[Rendered images with source text]
+++++

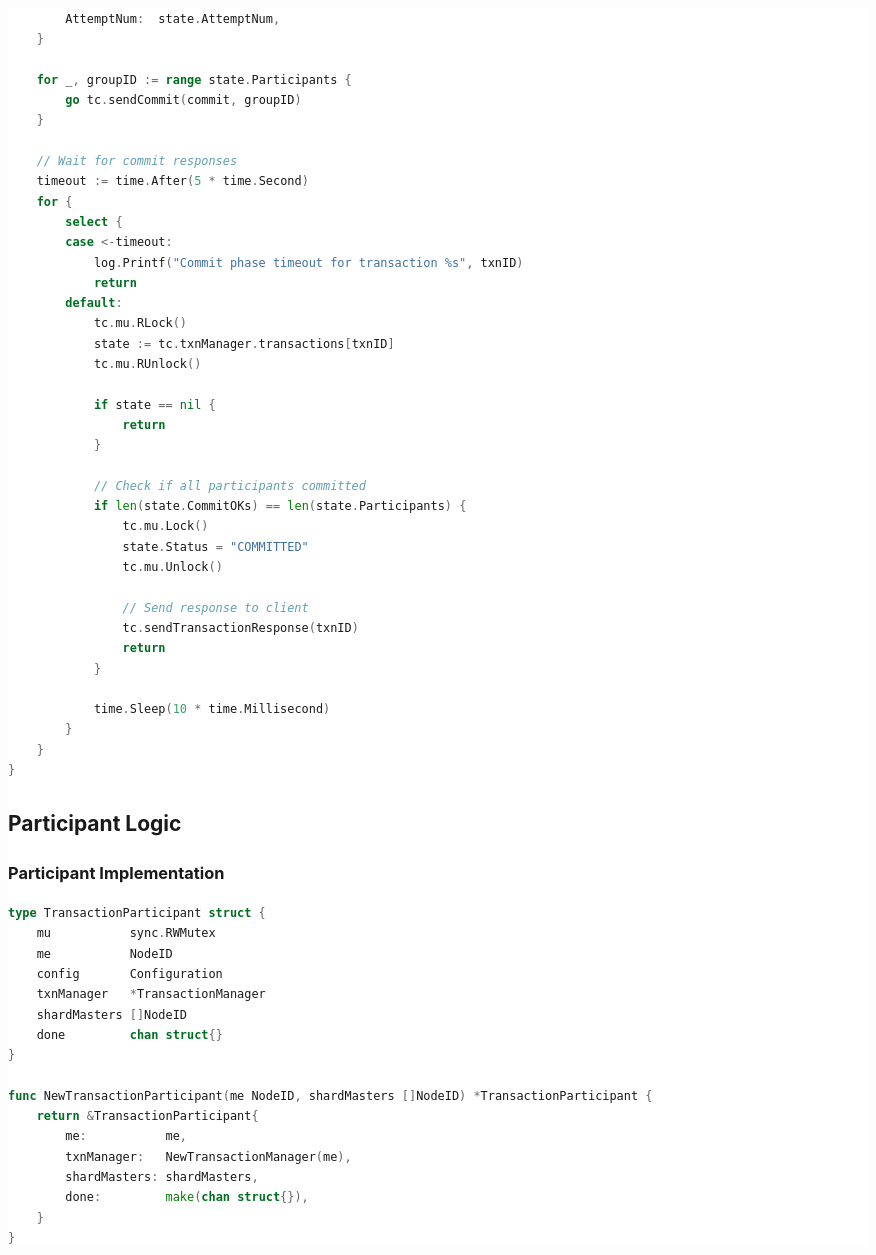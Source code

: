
 ```go
        AttemptNum:  state.AttemptNum,
    }
    
    for _, groupID := range state.Participants {
        go tc.sendCommit(commit, groupID)
    }
    
    // Wait for commit responses
    timeout := time.After(5 * time.Second)
    for {
        select {
        case <-timeout:
            log.Printf("Commit phase timeout for transaction %s", txnID)
            return
        default:
            tc.mu.RLock()
            state := tc.txnManager.transactions[txnID]
            tc.mu.RUnlock()
            
            if state == nil {
                return
            }
            
            // Check if all participants committed
            if len(state.CommitOKs) == len(state.Participants) {
                tc.mu.Lock()
                state.Status = "COMMITTED"
                tc.mu.Unlock()
                
                // Send response to client
                tc.sendTransactionResponse(txnID)
                return
            }
            
            time.Sleep(10 * time.Millisecond)
        }
    }
}
```

## Participant Logic

### Participant Implementation

```go
type TransactionParticipant struct {
    mu           sync.RWMutex
    me           NodeID
    config       Configuration
    txnManager   *TransactionManager
    shardMasters []NodeID
    done         chan struct{}
}

func NewTransactionParticipant(me NodeID, shardMasters []NodeID) *TransactionParticipant {
    return &TransactionParticipant{
        me:           me,
        txnManager:   NewTransactionManager(me),
        shardMasters: shardMasters,
        done:         make(chan struct{}),
    }
}

```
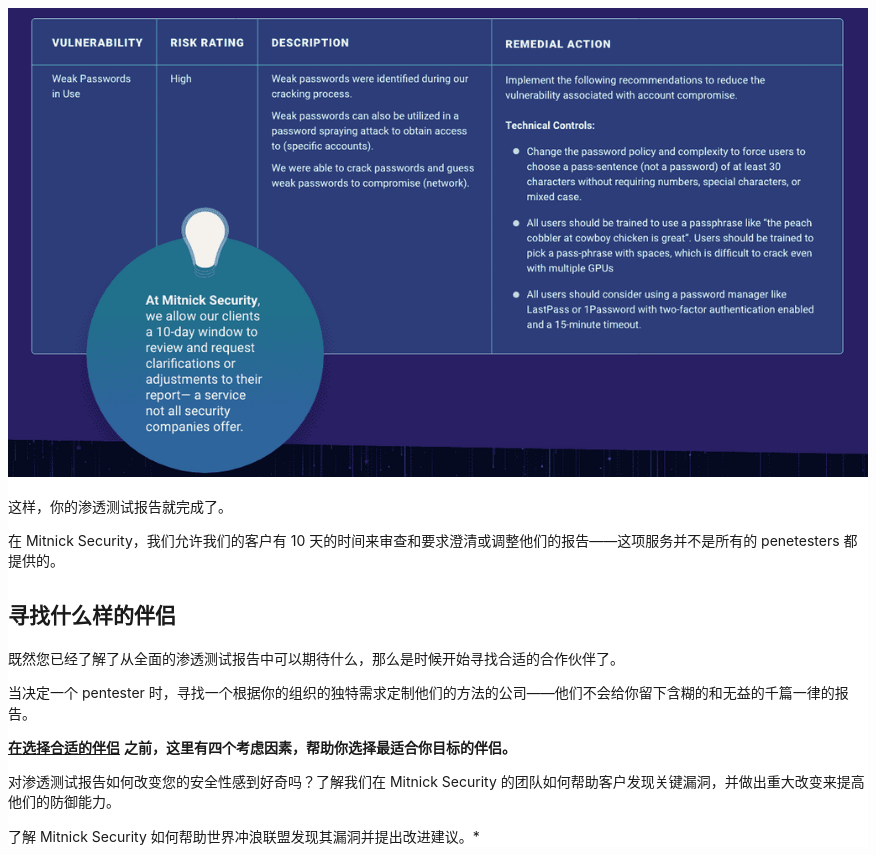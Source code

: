![Mitnick_PenetrationTesting-Infographic_remedial-actions-chart-example](img/76e66f5a53aed2d321ae3ddb6d8c682b.png)

这样，你的渗透测试报告就完成了。

在 Mitnick Security，我们允许我们的客户有 10 天的时间来审查和要求澄清或调整他们的报告——这项服务并不是所有的 penetesters 都提供的。

## 寻找什么样的伴侣

既然您已经了解了从全面的渗透测试报告中可以期待什么，那么是时候开始寻找合适的合作伙伴了。

当决定一个 pentester 时，寻找一个根据你的组织的独特需求定制他们的方法的公司——他们不会给你留下含糊的和无益的千篇一律的报告。

[**在选择合适的伴侣**](https://www.mitnicksecurity.com/blog/4-considerations-before-choosing-the-right-type-of-pentesting-company) **之前，这里有四个考虑因素，帮助你选择最适合你目标的伴侣。**

对渗透测试报告如何改变您的安全性感到好奇吗？了解我们在 Mitnick Security 的团队如何帮助客户发现关键漏洞，并做出重大改变来提高他们的防御能力。

了解 Mitnick Security 如何帮助世界冲浪联盟发现其漏洞并提出改进建议。*
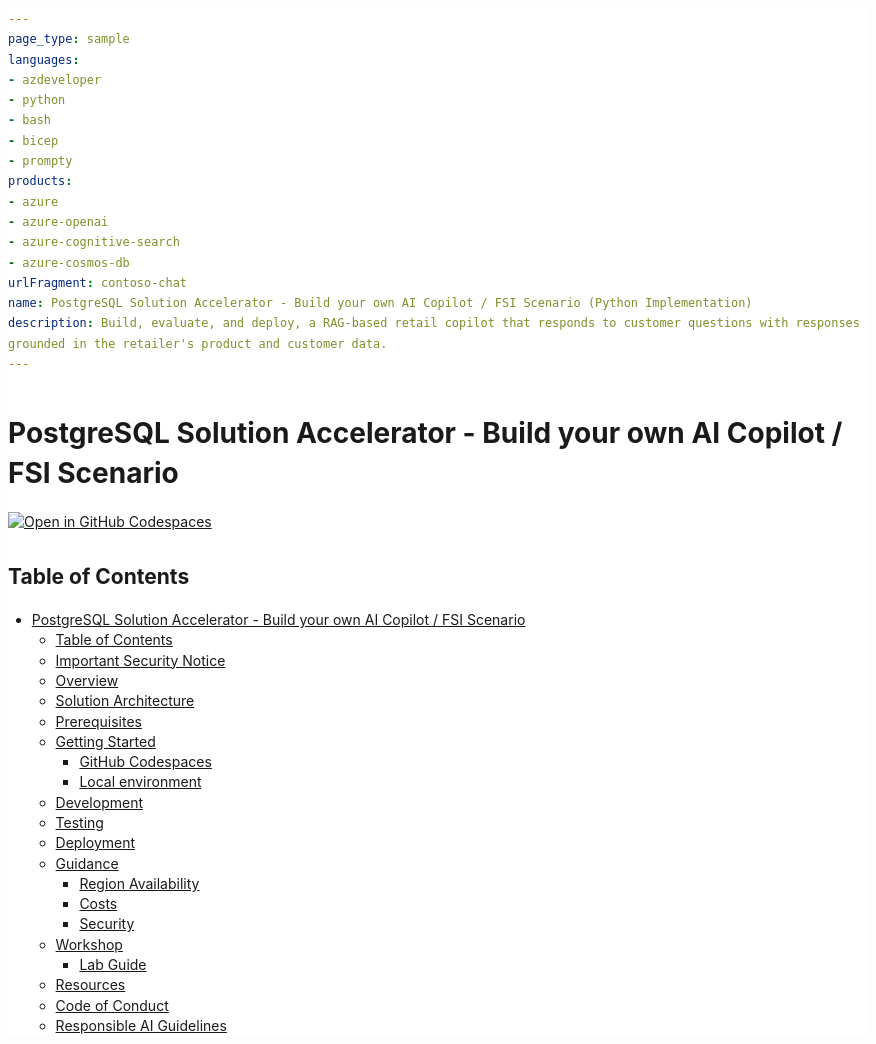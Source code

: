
 ```yaml
---
page_type: sample
languages:
- azdeveloper
- python
- bash
- bicep
- prompty
products:
- azure
- azure-openai
- azure-cognitive-search
- azure-cosmos-db
urlFragment: contoso-chat
name: PostgreSQL Solution Accelerator - Build your own AI Copilot / FSI Scenario (Python Implementation)
description: Build, evaluate, and deploy, a RAG-based retail copilot that responds to customer questions with responses grounded in the retailer's product and customer data.
---
```



# PostgreSQL Solution Accelerator - Build your own AI Copilot / FSI Scenario

[![Open in GitHub Codespaces](https://img.shields.io/static/v1?style=for-the-badge&label=GitHub+Codespaces&message=Open&color=brightgreen&logo=github)](https://github.com/codespaces/new?hide_repo_select=true&machine=basicLinux32gb&repo=725257907&ref=main&devcontainer_path=.devcontainer%2Fdevcontainer.json&geo=UsEast)

## Table of Contents

- [PostgreSQL Solution Accelerator - Build your own AI Copilot / FSI Scenario](#postgresql-solution-accelerator---build-your-own-ai-copilot--fsi-scenario)
  - [Table of Contents](#table-of-contents)
  - [Important Security Notice](#important-security-notice)
  - [Overview](#overview)
  - [Solution Architecture](#solution-architecture)
  - [Prerequisites](#prerequisites)
  - [Getting Started](#getting-started)
    - [GitHub Codespaces](#github-codespaces)
    - [Local environment](#local-environment)
  - [Development](#development)
  - [Testing](#testing)
  - [Deployment](#deployment)
  - [Guidance](#guidance)
    - [Region Availability](#region-availability)
    - [Costs](#costs)
    - [Security](#security)
  - [Workshop](#workshop)
    - [Lab Guide](#lab-guide)
  - [Resources](#resources)
  - [Code of Conduct](#code-of-conduct)
  - [Responsible AI Guidelines](#responsible-ai-guidelines)
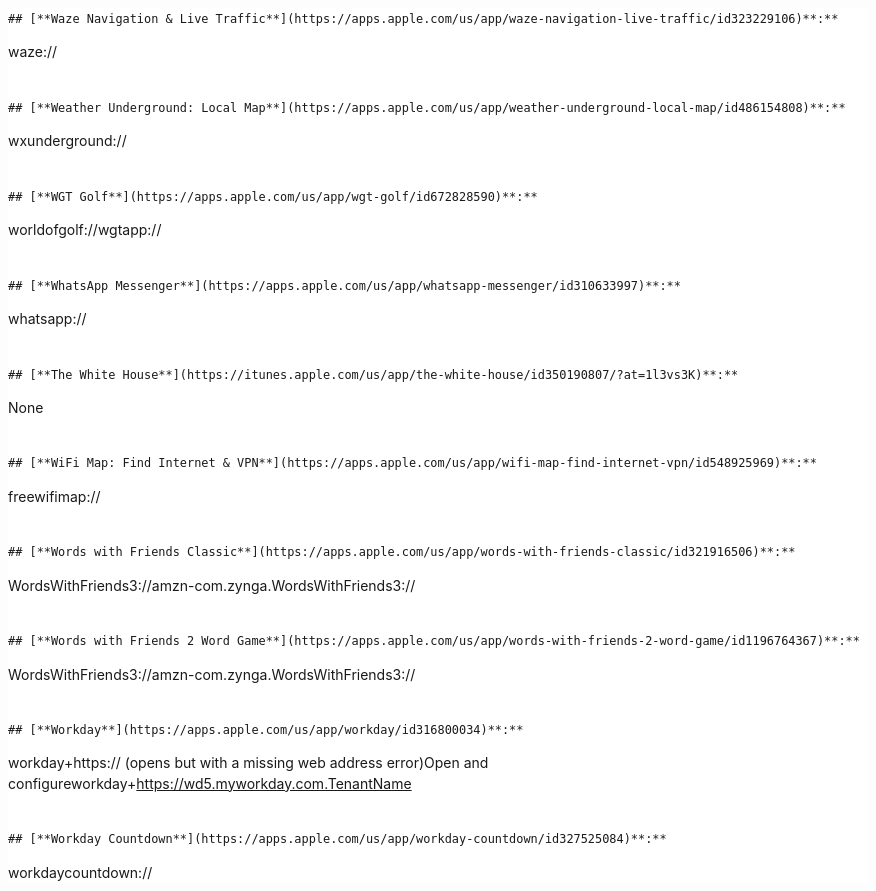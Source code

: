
 ```
## [**Waze Navigation & Live Traffic**](https://apps.apple.com/us/app/waze-navigation-live-traffic/id323229106)**:**

```
waze://
```

## [**Weather Underground: Local Map**](https://apps.apple.com/us/app/weather-underground-local-map/id486154808)**:**

```
wxunderground://
```

## [**WGT Golf**](https://apps.apple.com/us/app/wgt-golf/id672828590)**:**

```
worldofgolf://wgtapp://
```

## [**WhatsApp Messenger**](https://apps.apple.com/us/app/whatsapp-messenger/id310633997)**:**

```
whatsapp://
```

## [**The White House**](https://itunes.apple.com/us/app/the-white-house/id350190807/?at=1l3vs3K)**:**

```
None
```

## [**WiFi Map: Find Internet & VPN**](https://apps.apple.com/us/app/wifi-map-find-internet-vpn/id548925969)**:**

```
freewifimap://
```

## [**Words with Friends Classic**](https://apps.apple.com/us/app/words-with-friends-classic/id321916506)**:**

```
WordsWithFriends3://amzn-com.zynga.WordsWithFriends3://
```

## [**Words with Friends 2 Word Game**](https://apps.apple.com/us/app/words-with-friends-2-word-game/id1196764367)**:**

```
WordsWithFriends3://amzn-com.zynga.WordsWithFriends3://
```

## [**Workday**](https://apps.apple.com/us/app/workday/id316800034)**:**

```
workday+https://  (opens but with a missing web address error)Open and configureworkday+https://wd5.myworkday.com.TenantName
```

## [**Workday Countdown**](https://apps.apple.com/us/app/workday-countdown/id327525084)**:**

```
workdaycountdown://
```

```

+++++

Task: Could you output every record above exactly as it appears, without the pictures?

Answer below:
Source code

:
 ```go
        AttemptNum:  state.AttemptNum,
    }
    
    for _, groupID := range state.Participants {
        go tc.sendCommit(commit, groupID)
    }
    
    // Wait for commit responses
    timeout := time.After(5 * time.Second)
    for {
        select {
        case <-timeout:
            log.Printf("Commit phase timeout for transaction %s", txnID)
            return
        default:
            tc.mu.RLock()
            state := tc.txnManager.transactions[txnID]
            tc.mu.RUnlock()
            
            if state == nil {
                return
            }
            
            // Check if all participants committed
            if len(state.CommitOKs) == len(state.Participants) {
                tc.mu.Lock()
                state.Status = "COMMITTED"
                tc.mu.Unlock()
                
                // Send response to client
                tc.sendTransactionResponse(txnID)
                return
            }
            
            time.Sleep(10 * time.Millisecond)
        }
    }
}
```

## Participant Logic

### Participant Implementation

```go
type TransactionParticipant struct {
    mu           sync.RWMutex
    me           NodeID
    config       Configuration
    txnManager   *TransactionManager
    shardMasters []NodeID
    done         chan struct{}
}

func NewTransactionParticipant(me NodeID, shardMasters []NodeID) *TransactionParticipant {
    return &TransactionParticipant{
        me:           me,
        txnManager:   NewTransactionManager(me),
        shardMasters: shardMasters,
        done:         make(chan struct{}),
    }
}

```
Source code

:![Mitnick_PenetrationTesting-Infographic_remedial-actions-chart-example](img/76e66f5a53aed2d321ae3ddb6d8c682b.png)

这样，你的渗透测试报告就完成了。

在 Mitnick Security，我们允许我们的客户有 10 天的时间来审查和要求澄清或调整他们的报告——这项服务并不是所有的 penetesters 都提供的。

## 寻找什么样的伴侣

既然您已经了解了从全面的渗透测试报告中可以期待什么，那么是时候开始寻找合适的合作伙伴了。

当决定一个 pentester 时，寻找一个根据你的组织的独特需求定制他们的方法的公司——他们不会给你留下含糊的和无益的千篇一律的报告。

[**在选择合适的伴侣**](https://www.mitnicksecurity.com/blog/4-considerations-before-choosing-the-right-type-of-pentesting-company) **之前，这里有四个考虑因素，帮助你选择最适合你目标的伴侣。**

对渗透测试报告如何改变您的安全性感到好奇吗？了解我们在 Mitnick Security 的团队如何帮助客户发现关键漏洞，并做出重大改变来提高他们的防御能力。

了解 Mitnick Security 如何帮助世界冲浪联盟发现其漏洞并提出改进建议。*
Source code

:
 ```yaml
---
page_type: sample
languages:
- azdeveloper
- python
- bash
- bicep
- prompty
products:
- azure
- azure-openai
- azure-cognitive-search
- azure-cosmos-db
urlFragment: contoso-chat
name: PostgreSQL Solution Accelerator - Build your own AI Copilot / FSI Scenario (Python Implementation)
description: Build, evaluate, and deploy, a RAG-based retail copilot that responds to customer questions with responses grounded in the retailer's product and customer data.
---
```



# PostgreSQL Solution Accelerator - Build your own AI Copilot / FSI Scenario

[![Open in GitHub Codespaces](https://img.shields.io/static/v1?style=for-the-badge&label=GitHub+Codespaces&message=Open&color=brightgreen&logo=github)](https://github.com/codespaces/new?hide_repo_select=true&machine=basicLinux32gb&repo=725257907&ref=main&devcontainer_path=.devcontainer%2Fdevcontainer.json&geo=UsEast)

## Table of Contents

- [PostgreSQL Solution Accelerator - Build your own AI Copilot / FSI Scenario](#postgresql-solution-accelerator---build-your-own-ai-copilot--fsi-scenario)
  - [Table of Contents](#table-of-contents)
  - [Important Security Notice](#important-security-notice)
  - [Overview](#overview)
  - [Solution Architecture](#solution-architecture)
  - [Prerequisites](#prerequisites)
  - [Getting Started](#getting-started)
    - [GitHub Codespaces](#github-codespaces)
    - [Local environment](#local-environment)
  - [Development](#development)
  - [Testing](#testing)
  - [Deployment](#deployment)
  - [Guidance](#guidance)
    - [Region Availability](#region-availability)
    - [Costs](#costs)
    - [Security](#security)
  - [Workshop](#workshop)
    - [Lab Guide](#lab-guide)
  - [Resources](#resources)
  - [Code of Conduct](#code-of-conduct)
  - [Responsible AI Guidelines](#responsible-ai-guidelines)
Source code

:
 ```
## [**Waze Navigation & Live Traffic**](https://apps.apple.com/us/app/waze-navigation-live-traffic/id323229106)**:**

```
waze://
```

## [**Weather Underground: Local Map**](https://apps.apple.com/us/app/weather-underground-local-map/id486154808)**:**

```
wxunderground://
```

## [**WGT Golf**](https://apps.apple.com/us/app/wgt-golf/id672828590)**:**

```
worldofgolf://wgtapp://
```

## [**WhatsApp Messenger**](https://apps.apple.com/us/app/whatsapp-messenger/id310633997)**:**

```
whatsapp://
```

## [**The White House**](https://itunes.apple.com/us/app/the-white-house/id350190807/?at=1l3vs3K)**:**

```
None
```

## [**WiFi Map: Find Internet & VPN**](https://apps.apple.com/us/app/wifi-map-find-internet-vpn/id548925969)**:**

```
freewifimap://
```

## [**Words with Friends Classic**](https://apps.apple.com/us/app/words-with-friends-classic/id321916506)**:**

```
WordsWithFriends3://amzn-com.zynga.WordsWithFriends3://
```

## [**Words with Friends 2 Word Game**](https://apps.apple.com/us/app/words-with-friends-2-word-game/id1196764367)**:**

```
WordsWithFriends3://amzn-com.zynga.WordsWithFriends3://
```

## [**Workday**](https://apps.apple.com/us/app/workday/id316800034)**:**

```
workday+https://  (opens but with a missing web address error)Open and configureworkday+https://wd5.myworkday.com.TenantName
```

## [**Workday Countdown**](https://apps.apple.com/us/app/workday-countdown/id327525084)**:**

```
workdaycountdown://
```

```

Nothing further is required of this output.